Serve this help-yourself platter while you get on with the rest of supper. In summer, add a few sliced fresh figs

  • Cooking Time Prep 20 mins
    Cook 15 mins
  • Skill Level Easy
  • Servings Serves 6
Nutrition per serving
  • Kcalories

    552

  • Protein

    20g

  • Carbs

    38g

  • Fat

    33g

  • Saturates

    9g

  • Fibre

    4g

  • Sugar

    5g

  • Salt

    6.35g

Ingredients
  • 1 loaf sourdough bread
  • olive oil, for drizzling
  • 18 slices serrano ham
  • 200g best-quality feta cheese
  • 40 black Greek olives, such as Kalamata
  • handful rocket leaves
  • 1 tbsp good-quality honey
Directions
  1. The crostini should be made no more than 15 mins in advance. Slice the bread about ½in thick and brush on some olive oil.
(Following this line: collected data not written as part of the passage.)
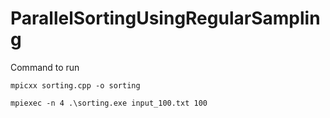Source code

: # ParallelSortingUsingRegularSampling

Command to run

``` mpicxx sorting.cpp -o sorting ```


``` mpiexec -n 4 .\sorting.exe input_100.txt 100 ```
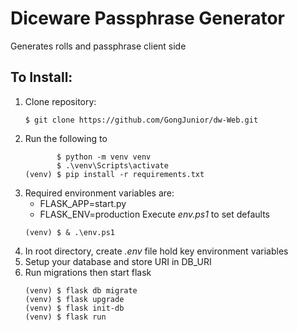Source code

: # Diceware Passphrase Generator
Generates rolls and passphrase client side

## To Install:
1. Clone repository: 
    ```
    $ git clone https://github.com/GongJunior/dw-Web.git
    ```
1. Run the following to 
    ```
           $ python -m venv venv
           $ .\venv\Scripts\activate
    (venv) $ pip install -r requirements.txt
    ```
1. Required environment variables are:
    * FLASK_APP=start.py
    * FLASK_ENV=production
    Execute *env.ps1* to set defaults
    ```
    (venv) $ & .\env.ps1
    ```
1. In root directory, create *.env* file hold key environment variables
1. Setup your database and store URI in DB_URI
1. Run migrations then start flask
    ```
    (venv) $ flask db migrate
    (venv) $ flask upgrade
    (venv) $ flask init-db
    (venv) $ flask run
    ```

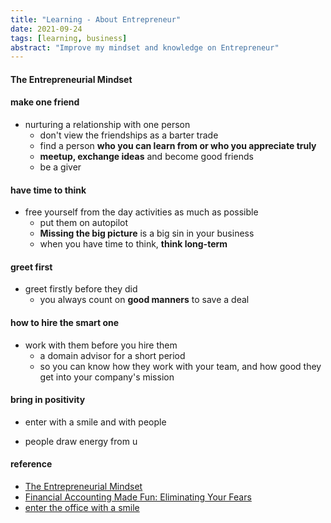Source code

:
 ```yaml
---
title: "Learning - About Entrepreneur"
date: 2021-09-24
tags: [learning, business]
abstract: "Improve my mindset and knowledge on Entrepreneur"
---
```


#### The Entrepreneurial Mindset 



#### **make one friend** 
* nurturing a relationship with one person  
  - don't view the friendships as a barter trade  
  - find a person **who you can learn from or who you appreciate truly**
  - **meetup, exchange ideas** and become good friends  
  - be a giver  


#### have time to think  
* free yourself from the day activities as much as possible  
  - put them on autopilot  
  - **Missing the big picture** is a big sin in your business    
  - when you have  time to think, **think long-term**  

 

#### **greet first**  
* greet firstly before they did  
  - you always count on **good manners** to save a deal  


#### how to hire the smart one  
* work with them before you hire them  
  - a domain advisor for a short period  
  - so you can know how they work with your team,
  and how good they get into your company's mission  

 

#### bring in **positivity** 
* enter with a smile and with people 

* people draw energy from u 



#### reference
* [The Entrepreneurial Mindset](https://learning.edx.org/course/course-v1:BabsonX+BPET.ETAx+2T2018/home) 
* [Financial Accounting Made Fun: Eliminating Your Fears](https://learning.edx.org/course/course-v1:BabsonX+BPET.ACCx+2T2018/home)
* [enter the office with a smile](https://twitter.com/Thenakedpoet2/status/1394654055599902723)

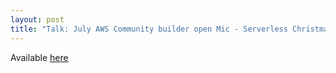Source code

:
 ```yaml
---
layout: post
title: "Talk: July AWS Community builder open Mic - Serverless Christmas Lights"
---
```


Available [here](https://www.youtube.com/watch?v=WmlLPf5HTnc)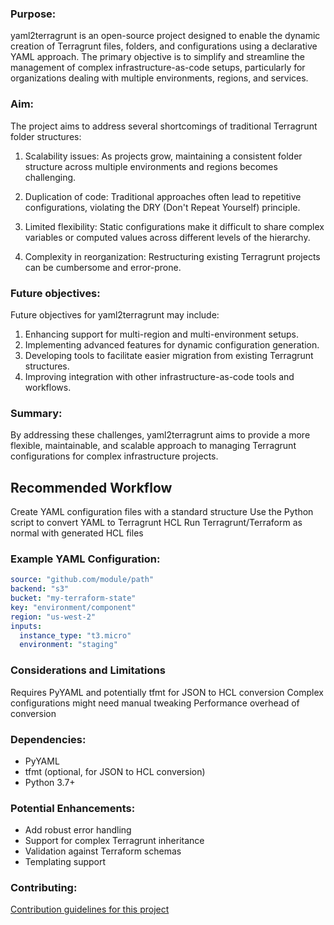 ### Purpose: 
yaml2terragrunt is an open-source project designed to enable the dynamic creation of Terragrunt files, folders, and configurations using a declarative YAML approach. The primary objective is to simplify and streamline the management of complex infrastructure-as-code setups, particularly for organizations dealing with multiple environments, regions, and services.


### Aim:
The project aims to address several shortcomings of traditional Terragrunt folder structures:

1. Scalability issues: As projects grow, maintaining a consistent folder structure across multiple environments and regions becomes challenging.

2. Duplication of code: Traditional approaches often lead to repetitive configurations, violating the DRY (Don't Repeat Yourself) principle.

3. Limited flexibility: Static configurations make it difficult to share complex variables or computed values across different levels of the hierarchy.

4. Complexity in reorganization: Restructuring existing Terragrunt projects can be cumbersome and error-prone.


### Future objectives:
Future objectives for yaml2terragrunt may include:

1. Enhancing support for multi-region and multi-environment setups.
2. Implementing advanced features for dynamic configuration generation.
3. Developing tools to facilitate easier migration from existing Terragrunt structures.
4. Improving integration with other infrastructure-as-code tools and workflows.

### Summary:
By addressing these challenges, yaml2terragrunt aims to provide a more flexible, maintainable, and scalable approach to managing Terragrunt configurations for complex infrastructure projects.

## Recommended Workflow
Create YAML configuration files with a standard structure
Use the Python script to convert YAML to Terragrunt HCL
Run Terragrunt/Terraform as normal with generated HCL files

### Example YAML Configuration:
```yaml
source: "github.com/module/path"
backend: "s3"
bucket: "my-terraform-state"
key: "environment/component"
region: "us-west-2"
inputs:
  instance_type: "t3.micro"
  environment: "staging"
```

### Considerations and Limitations
Requires PyYAML and potentially tfmt for JSON to HCL conversion
Complex configurations might need manual tweaking
Performance overhead of conversion

### Dependencies:
- PyYAML
- tfmt (optional, for JSON to HCL conversion)
- Python 3.7+


### Potential Enhancements:
- Add robust error handling
- Support for complex Terragrunt inheritance
- Validation against Terraform schemas
- Templating support

### Contributing:
[Contribution guidelines for this project](.github/CONTRIBUTING.md)
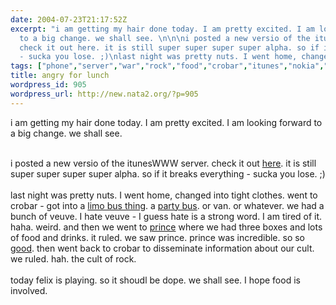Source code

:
 ```yaml
---
date: 2004-07-23T21:17:52Z
excerpt: "i am getting my hair done today. I am pretty excited. I am looking forward
  to a big change. we shall see. \n\n\ni posted a new versio of the itunesWWW server.
  check it out here. it is still super super super super alpha. so if it breaks everything
  - sucka you lose. ;)\nlast night was pretty nuts. I went home, changed into tigh..."
tags: ["phone","server","war","rock","food","crobar","itunes","nokia","ituneswww"]
title: angry for lunch
wordpress_id: 905
wordpress_url: http://new.nata2.org/?p=905
---
```


i am getting my hair done today. I am pretty excited. I am looking forward to a big change. we shall see. 
<br/><br/>

i posted a new versio of the itunesWWW server. check it out <a href="http://www.dopeman.org/itunesWWW.zip">here</a>. it is still super super super super alpha. so if it breaks everything - sucka you lose. ;)
<br/><br/>last night was pretty nuts. I went home, changed into tight clothes. went to crobar - got into a <a href="http://nata2.info/pictures/misc/phone_camera/nokia_6600/230720040230/Nokia6600(179).jpg">limo bus thing</a>. a <a href="http://nata2.info/pictures/misc/phone_camera/nokia_6600/230720040230/Nokia6600(180).jpg">party bus</a>. or van. or whatever. we had a bunch of veuve. I hate veuve - I guess hate is a strong word. I am tired of it. haha. weird. and then we went to <a href="http://nata2.info/pictures/misc/phone_camera/nokia_6600/230720040230/Nokia6600(165).jpg">prince</a> where we had three boxes and lots of food and drinks. it ruled. we saw prince. prince was incredible. so so <a href="http://nata2.info/pictures/misc/phone_camera/nokia_6600/230720040230/Nokia6600(169).jpg">good</a>. then went back to crobar to disseminate information about our cult. we ruled. hah. the cult of rock. <br/><br/>today felix is playing. so it shoudl be dope. we shall see. I hope food is involved. 
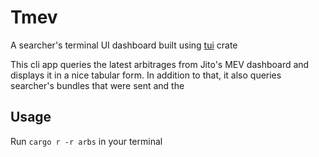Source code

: # Tmev
A searcher's terminal UI dashboard built using [tui](https://docs.rs/tui/latest/tui/) crate

This cli app queries the latest arbitrages from Jito's MEV dashboard and displays it in a nice tabular form. In addition to that, it also queries searcher's bundles that were sent and the 


## Usage
Run ```cargo r -r arbs``` in your terminal 
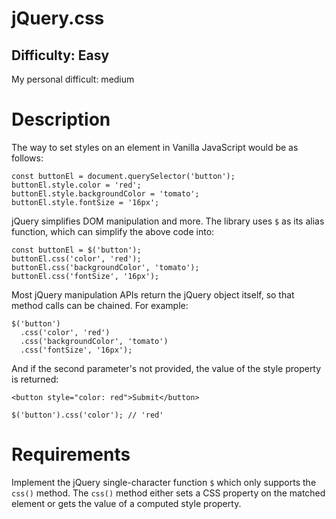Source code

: # jQuery.css

## Difficulty: Easy

My personal difficult: medium

# Description

The way to set styles on an element in Vanilla JavaScript would be as follows:

```
const buttonEl = document.querySelector('button');
buttonEl.style.color = 'red';
buttonEl.style.backgroundColor = 'tomato';
buttonEl.style.fontSize = '16px';
```

jQuery simplifies DOM manipulation and more. The library uses `$` as its alias function, which can simplify the above code into:

```
const buttonEl = $('button');
buttonEl.css('color', 'red');
buttonEl.css('backgroundColor', 'tomato');
buttonEl.css('fontSize', '16px');
```

Most jQuery manipulation APIs return the jQuery object itself, so that method calls can be chained. For example:

```
$('button')
  .css('color', 'red')
  .css('backgroundColor', 'tomato')
  .css('fontSize', '16px');
```

And if the second parameter's not provided, the value of the style property is returned:

```
<button style="color: red">Submit</button>

$('button').css('color'); // 'red'
```

# Requirements

Implement the jQuery single-character function `$` which only supports the `css()` method. The `css()` method either sets a CSS property on the matched element or gets the value of a computed style property.
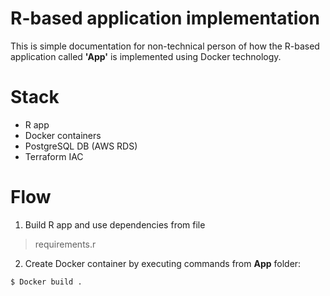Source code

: # R-based application implementation

This is simple documentation for non-technical person of how the R-based application called **'App'** is implemented using Docker technology. 

# Stack

- R app
- Docker containers
- PostgreSQL DB (AWS RDS)
- Terraform IAC

# Flow

1. Build R app and use dependencies from file
> requirements.r

2. Create Docker container by executing commands from **App** folder:

```sh
$ Docker build .
```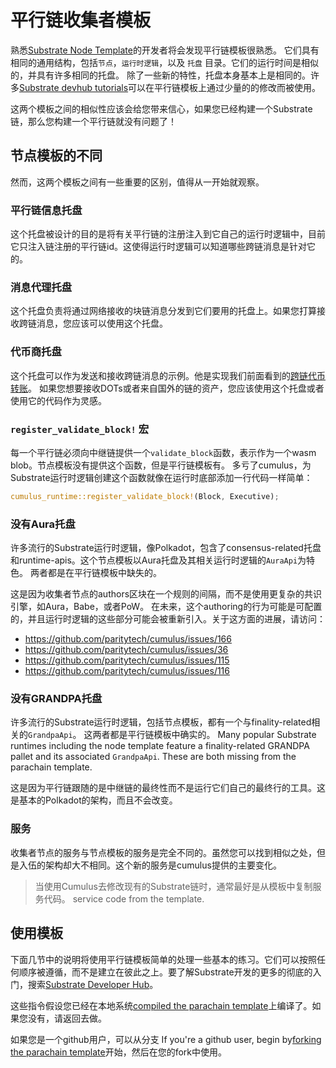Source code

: # 平行链收集者模板

熟悉[Substrate Node Template](https://github.com/substrate-developer-hub/substrate-node-template)的开发者将会发现平行链模板很熟悉。
它们具有相同的通用结构，包括`节点`，`运行时逻辑`，以及 `托盘` 目录。它们的运行时间是相似的，并具有许多相同的托盘。
除了一些新的特性，托盘本身基本上是相同的。许多[Substrate devhub tutorials](https://substrate.dev/tutorials/)可以在平行链模板上通过少量的的修改而被使用。


这两个模板之间的相似性应该会给您带来信心，如果您已经构建一个Substrate链，那么您构建一个平行链就没有问题了！


## 节点模板的不同

然而，这两个模板之间有一些重要的区别，值得从一开始就观察。


### 平行链信息托盘

这个托盘被设计的目的是将有关平行链的注册注入到它自己的运行时逻辑中，目前它只注入链注册的平行链id。这使得运行时逻辑可以知道哪些跨链消息是针对它的。


### 消息代理托盘

这个托盘负责将通过网络接收的块链消息分发到它们要用的托盘上。如果您打算接收跨链消息，您应该可以使用这个托盘。


### 代币商托盘

这个托盘可以作为发送和接收跨链消息的示例。他是实现我们前面看到的[跨链代币转账](../4-cross-chain/1-downward.md)。
如果您想要接收DOTs或者来自国外的链的资产，您应该使用这个托盘或者使用它的代码作为灵感。


### `register_validate_block!` 宏

每一个平行链必须向中继链提供一个`validate_block`函数，表示作为一个wasm blob。节点模板没有提供这个函数，但是平行链模板有。
多亏了cumulus，为Substrate运行时逻辑创建这个函数就像在运行时底部添加一行代码一样简单：


```rust
cumulus_runtime::register_validate_block!(Block, Executive);
```

### 没有Aura托盘

许多流行的Substrate运行时逻辑，像Polkadot，包含了consensus-related托盘和runtime-apis。这个节点模板以Aura托盘及其相关运行时逻辑的`AuraApi`为特色。
两者都是在平行链模板中缺失的。


这是因为收集者节点的authors区块在一个规则的间隔，而不是使用更复杂的共识引擎，如Aura，Babe，或者PoW。
在未来，这个authoring的行为可能是可配置的，并且运行时逻辑的这些部分可能会被重新引入。关于这方面的进展，请访问：


- https://github.com/paritytech/cumulus/issues/166
- https://github.com/paritytech/cumulus/issues/36
- https://github.com/paritytech/cumulus/issues/115
- https://github.com/paritytech/cumulus/issues/116

### 没有GRANDPA托盘

许多流行的Substrate运行时逻辑，包括节点模板，都有一个与finality-related相关的`GrandpaApi`。
这两者都是平行链模板中确实的。
Many popular Substrate runtimes including the node template feature a finality-related GRANDPA
pallet and its associated `GrandpaApi`. These are both missing from the parachain template.

这是因为平行链跟随的是中继链的最终性而不是运行它们自己的最终行的工具。这是基本的Polkadot的架构，而且不会改变。


### 服务

收集者节点的服务与节点模板的服务是完全不同的。虽然您可以找到相似之处，但是入伍的架构却大不相同。这个新的服务是cumulus提供的主要变化。


> 当使用Cumulus去修改现有的Substrate链时，通常最好是从模板中复制服务代码。
> service code from the template.

## 使用模板

下面几节中的说明将使用平行链模板简单的处理一些基本的练习。它们可以按照任何顺序被遵循，而不是建立在彼此之上。要了解Substrate开发的更多的彻底的入门，搜索[Substrate Developer Hub](https://substrate.dev)。


这些指令假设您已经在本地系统[compiled the parachain template](../1-prep/1-compiling.md)上编译了。如果您没有，请返回去做。

如果您是一个github用户，可以从分支
If you're a github user, begin by[forking the parachain template](https://github.com/substrate-developer-hub/substrate-pallet-template)开始，然后在您的fork中使用。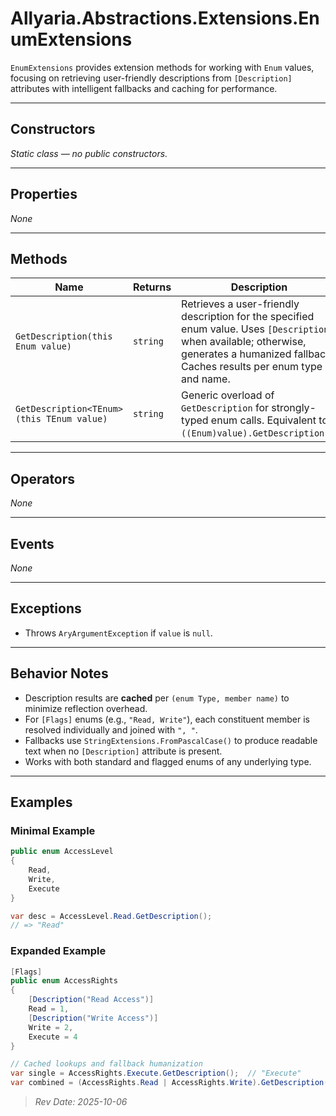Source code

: ﻿# Allyaria.Abstractions.Extensions.EnumExtensions

`EnumExtensions` provides extension methods for working with `Enum` values, focusing on retrieving user-friendly
descriptions from `[Description]` attributes with intelligent fallbacks and caching for performance.

---

## Constructors

*Static class — no public constructors.*

---

## Properties

*None*

---

## Methods

| Name                                      | Returns  | Description                                                                                                                                                                                |
|-------------------------------------------|----------|--------------------------------------------------------------------------------------------------------------------------------------------------------------------------------------------|
| `GetDescription(this Enum value)`         | `string` | Retrieves a user-friendly description for the specified enum value. Uses `[Description]` when available; otherwise, generates a humanized fallback. Caches results per enum type and name. |
| `GetDescription<TEnum>(this TEnum value)` | `string` | Generic overload of `GetDescription` for strongly-typed enum calls. Equivalent to `((Enum)value).GetDescription()`.                                                                        |

---

## Operators

*None*

---

## Events

*None*

---

## Exceptions

* Throws `AryArgumentException` if `value` is `null`.

---

## Behavior Notes

* Description results are **cached** per `(enum Type, member name)` to minimize reflection overhead.
* For `[Flags]` enums (e.g., `"Read, Write"`), each constituent member is resolved individually and joined with `", "`.
* Fallbacks use `StringExtensions.FromPascalCase()` to produce readable text when no `[Description]` attribute is
  present.
* Works with both standard and flagged enums of any underlying type.

---

## Examples

### Minimal Example

```csharp
public enum AccessLevel
{
    Read,
    Write,
    Execute
}

var desc = AccessLevel.Read.GetDescription(); 
// => "Read"
```

### Expanded Example

```csharp
[Flags]
public enum AccessRights
{
    [Description("Read Access")]
    Read = 1,
    [Description("Write Access")]
    Write = 2,
    Execute = 4
}

// Cached lookups and fallback humanization
var single = AccessRights.Execute.GetDescription();  // "Execute"
var combined = (AccessRights.Read | AccessRights.Write).GetDescription(); // "Read Access, Write Access"
```

> *Rev Date: 2025-10-06*
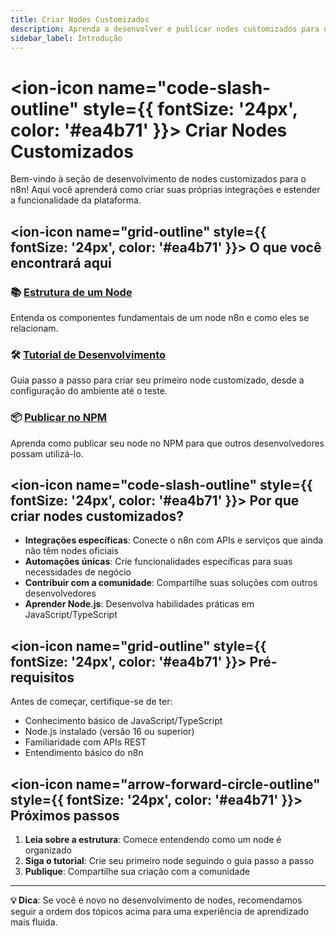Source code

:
 ```yaml
---
title: Criar Nodes Customizados
description: Aprenda a desenvolver e publicar nodes customizados para o n8n
sidebar_label: Introdução
---
```


# <ion-icon name="code-slash-outline" style={{ fontSize: '24px', color: '#ea4b71' }}></ion-icon> Criar Nodes Customizados

Bem-vindo à seção de desenvolvimento de nodes customizados para o n8n! Aqui você aprenderá como criar suas próprias integrações e estender a funcionalidade da plataforma.

## <ion-icon name="grid-outline" style={{ fontSize: '24px', color: '#ea4b71' }}></ion-icon> O que você encontrará aqui

### 📚 [Estrutura de um Node](./estrutura-node)

Entenda os componentes fundamentais de um node n8n e como eles se relacionam.

### 🛠️ [Tutorial de Desenvolvimento](./tutorial-desenvolvimento)

Guia passo a passo para criar seu primeiro node customizado, desde a configuração do ambiente até o teste.

### 📦 [Publicar no NPM](./publicar-npm)

Aprenda como publicar seu node no NPM para que outros desenvolvedores possam utilizá-lo.

## <ion-icon name="code-slash-outline" style={{ fontSize: '24px', color: '#ea4b71' }}></ion-icon> Por que criar nodes customizados?

- **Integrações específicas**: Conecte o n8n com APIs e serviços que ainda não têm nodes oficiais
- **Automações únicas**: Crie funcionalidades específicas para suas necessidades de negócio
- **Contribuir com a comunidade**: Compartilhe suas soluções com outros desenvolvedores
- **Aprender Node.js**: Desenvolva habilidades práticas em JavaScript/TypeScript

## <ion-icon name="grid-outline" style={{ fontSize: '24px', color: '#ea4b71' }}></ion-icon> Pré-requisitos

Antes de começar, certifique-se de ter:

- Conhecimento básico de JavaScript/TypeScript
- Node.js instalado (versão 16 ou superior)
- Familiaridade com APIs REST
- Entendimento básico do n8n

## <ion-icon name="arrow-forward-circle-outline" style={{ fontSize: '24px', color: '#ea4b71' }}></ion-icon> Próximos passos

1. **Leia sobre a estrutura**: Comece entendendo como um node é organizado
2. **Siga o tutorial**: Crie seu primeiro node seguindo o guia passo a passo
3. **Publique**: Compartilhe sua criação com a comunidade

---

**💡 Dica**: Se você é novo no desenvolvimento de nodes, recomendamos seguir a ordem dos tópicos acima para uma experiência de aprendizado mais fluida.

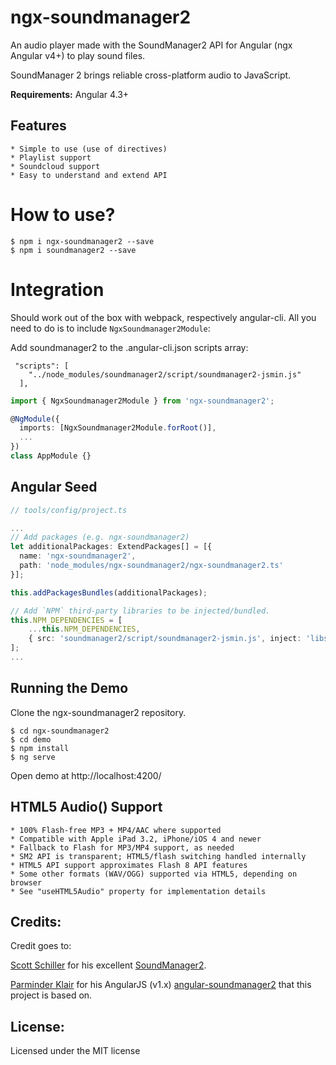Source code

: # ngx-soundmanager2

An audio player made with the SoundManager2 API for Angular (ngx Angular v4+) to play sound files.

SoundManager 2 brings reliable cross-platform audio to JavaScript.

**Requirements:** Angular 4.3+

## Features

    * Simple to use (use of directives)
    * Playlist support
    * Soundcloud support
    * Easy to understand and extend API

# How to use?

```
$ npm i ngx-soundmanager2 --save
$ npm i soundmanager2 --save
```

# Integration

Should work out of the box with webpack, respectively angular-cli. All you need to do is to include `NgxSoundmanager2Module`:

Add soundmanager2 to the .angular-cli.json scripts array:
```
 "scripts": [
    "../node_modules/soundmanager2/script/soundmanager2-jsmin.js"
  ],
```

```ts
import { NgxSoundmanager2Module } from 'ngx-soundmanager2';

@NgModule({
  imports: [NgxSoundmanager2Module.forRoot()],
  ...
})
class AppModule {}
```

## Angular Seed

```ts
// tools/config/project.ts

...
// Add packages (e.g. ngx-soundmanager2)
let additionalPackages: ExtendPackages[] = [{
  name: 'ngx-soundmanager2',
  path: 'node_modules/ngx-soundmanager2/ngx-soundmanager2.ts'
}];

this.addPackagesBundles(additionalPackages);

// Add `NPM` third-party libraries to be injected/bundled.
this.NPM_DEPENDENCIES = [
    ...this.NPM_DEPENDENCIES,
    { src: 'soundmanager2/script/soundmanager2-jsmin.js', inject: 'libs' },
];
...
```

## Running the Demo

Clone the ngx-soundmanager2 repository.

```
$ cd ngx-soundmanager2
$ cd demo
$ npm install
$ ng serve
```

Open demo at http://localhost:4200/ 

## HTML5 Audio() Support

    * 100% Flash-free MP3 + MP4/AAC where supported
    * Compatible with Apple iPad 3.2, iPhone/iOS 4 and newer
    * Fallback to Flash for MP3/MP4 support, as needed
    * SM2 API is transparent; HTML5/flash switching handled internally
    * HTML5 API support approximates Flash 8 API features
    * Some other formats (WAV/OGG) supported via HTML5, depending on browser
    * See "useHTML5Audio" property for implementation details
    
## Credits:
Credit goes to:

[Scott Schiller](https://github.com/scottschiller) for his excellent [SoundManager2](https://github.com/scottschiller/SoundManager2).

[Parminder Klair](https://github.com/perminder-klair) for his AngularJS (v1.x) [angular-soundmanager2](https://github.com/perminder-klair/angular-soundmanager2) that this project is based on.

## License:
Licensed under the MIT license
Heat a griddle pan and grill the bread in batches until the outsides are crisp and attractively marked by the grill, and the insides are still soft.
  2. Drape the ham over the largest platter you have-don't lay it flat, allow it to billow slightly. Break the feta by hand into irregular chunks about the size of a walnut, then dot over the ham. Randomly place the olives on the ham and carefully place the rocket leaves across the platter. Just before your guests tuck in, carefully drizzle over a little olive oil followed by the honey. Put the crostini on a separate platter or in a bowl, and serve alongside the salad at the table.